Content starts

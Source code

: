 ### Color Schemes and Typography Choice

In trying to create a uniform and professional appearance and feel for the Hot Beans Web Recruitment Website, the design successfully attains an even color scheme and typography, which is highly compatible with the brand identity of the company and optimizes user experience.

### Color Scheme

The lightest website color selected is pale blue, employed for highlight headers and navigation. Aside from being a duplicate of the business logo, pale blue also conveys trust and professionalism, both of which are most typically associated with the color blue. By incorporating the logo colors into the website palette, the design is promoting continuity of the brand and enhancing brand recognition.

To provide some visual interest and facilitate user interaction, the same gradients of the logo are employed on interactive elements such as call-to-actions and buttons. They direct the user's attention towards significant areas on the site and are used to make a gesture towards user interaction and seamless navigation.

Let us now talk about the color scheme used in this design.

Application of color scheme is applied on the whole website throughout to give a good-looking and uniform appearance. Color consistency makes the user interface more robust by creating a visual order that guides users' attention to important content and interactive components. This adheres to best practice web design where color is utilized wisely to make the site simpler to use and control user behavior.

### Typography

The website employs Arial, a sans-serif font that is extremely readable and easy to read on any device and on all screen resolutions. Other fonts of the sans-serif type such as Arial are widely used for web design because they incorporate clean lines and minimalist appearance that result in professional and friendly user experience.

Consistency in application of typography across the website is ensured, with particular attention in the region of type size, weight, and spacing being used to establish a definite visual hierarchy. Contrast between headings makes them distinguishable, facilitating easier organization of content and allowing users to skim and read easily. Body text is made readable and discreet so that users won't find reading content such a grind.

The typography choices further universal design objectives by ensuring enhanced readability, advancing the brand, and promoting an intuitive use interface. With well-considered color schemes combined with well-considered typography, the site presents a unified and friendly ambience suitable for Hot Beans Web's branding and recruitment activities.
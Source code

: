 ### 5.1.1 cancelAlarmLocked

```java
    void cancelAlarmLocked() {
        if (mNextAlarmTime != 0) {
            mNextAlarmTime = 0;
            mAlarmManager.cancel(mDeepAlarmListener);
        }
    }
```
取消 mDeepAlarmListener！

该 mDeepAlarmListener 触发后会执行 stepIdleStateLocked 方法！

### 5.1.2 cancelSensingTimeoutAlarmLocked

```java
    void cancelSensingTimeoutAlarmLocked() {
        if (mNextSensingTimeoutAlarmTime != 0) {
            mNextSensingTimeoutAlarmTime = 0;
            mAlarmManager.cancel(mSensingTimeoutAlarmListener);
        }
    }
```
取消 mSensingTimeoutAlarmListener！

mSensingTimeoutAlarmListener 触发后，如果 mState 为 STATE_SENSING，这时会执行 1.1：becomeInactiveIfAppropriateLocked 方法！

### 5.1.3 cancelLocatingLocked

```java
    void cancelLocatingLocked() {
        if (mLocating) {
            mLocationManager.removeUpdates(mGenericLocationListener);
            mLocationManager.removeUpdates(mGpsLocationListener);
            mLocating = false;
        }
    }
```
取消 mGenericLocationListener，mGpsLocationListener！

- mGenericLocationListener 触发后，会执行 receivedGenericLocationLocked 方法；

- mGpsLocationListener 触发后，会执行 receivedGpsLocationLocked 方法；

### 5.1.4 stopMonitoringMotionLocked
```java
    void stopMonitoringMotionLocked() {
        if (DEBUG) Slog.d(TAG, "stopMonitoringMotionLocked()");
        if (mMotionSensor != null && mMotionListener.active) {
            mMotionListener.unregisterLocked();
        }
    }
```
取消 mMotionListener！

Content ends

▶ Required work: All lines from the one that contains "该 mDeepAlarmListener 触发后会执行" through the end of the listing above should be copied exactly, with nothing else.

▶ Solution to this exercise:
该 mDeepAlarmListener 触发后会执行 stepIdleStateLocked 方法！

### 5.1.2 cancelSensingTimeoutAlarmLocked

```java
    void cancelSensingTimeoutAlarmLocked() {
        if (mNextSensingTimeoutAlarmTime != 0) {
            mNextSensingTimeoutAlarmTime = 0;
            mAlarmManager.cancel(mSensingTimeoutAlarmListener);
        }
    }
```
取消 mSensingTimeoutAlarmListener！

mSensingTimeoutAlarmListener 触发后，如果 mState 为 STATE_SENSING，这时会执行 1.1：becomeInactiveIfAppropriateLocked 方法！

### 5.1.3 cancelLocatingLocked

```java
    void cancelLocatingLocked() {
        if (mLocating) {
            mLocationManager.removeUpdates(mGenericLocationListener);
            mLocationManager.removeUpdates(mGpsLocationListener);
            mLocating = false;
        }
    }
```
取消 mGenericLocationListener，mGpsLocationListener！

- mGenericLocationListener 触发后，会执行 receivedGenericLocationLocked 方法；

- mGpsLocationListener 触发后，会执行 receivedGpsLocationLocked 方法；

### 5.1.4 stopMonitoringMotionLocked
```java
    void stopMonitoringMotionLocked() {
        if (DEBUG) Slog.d(TAG, "stopMonitoringMotionLocked()");
        if (mMotionSensor != null && mMotionListener.active) {
            mMotionListener.unregisterLocked();
        }
    }
```
取消 mMotionListener！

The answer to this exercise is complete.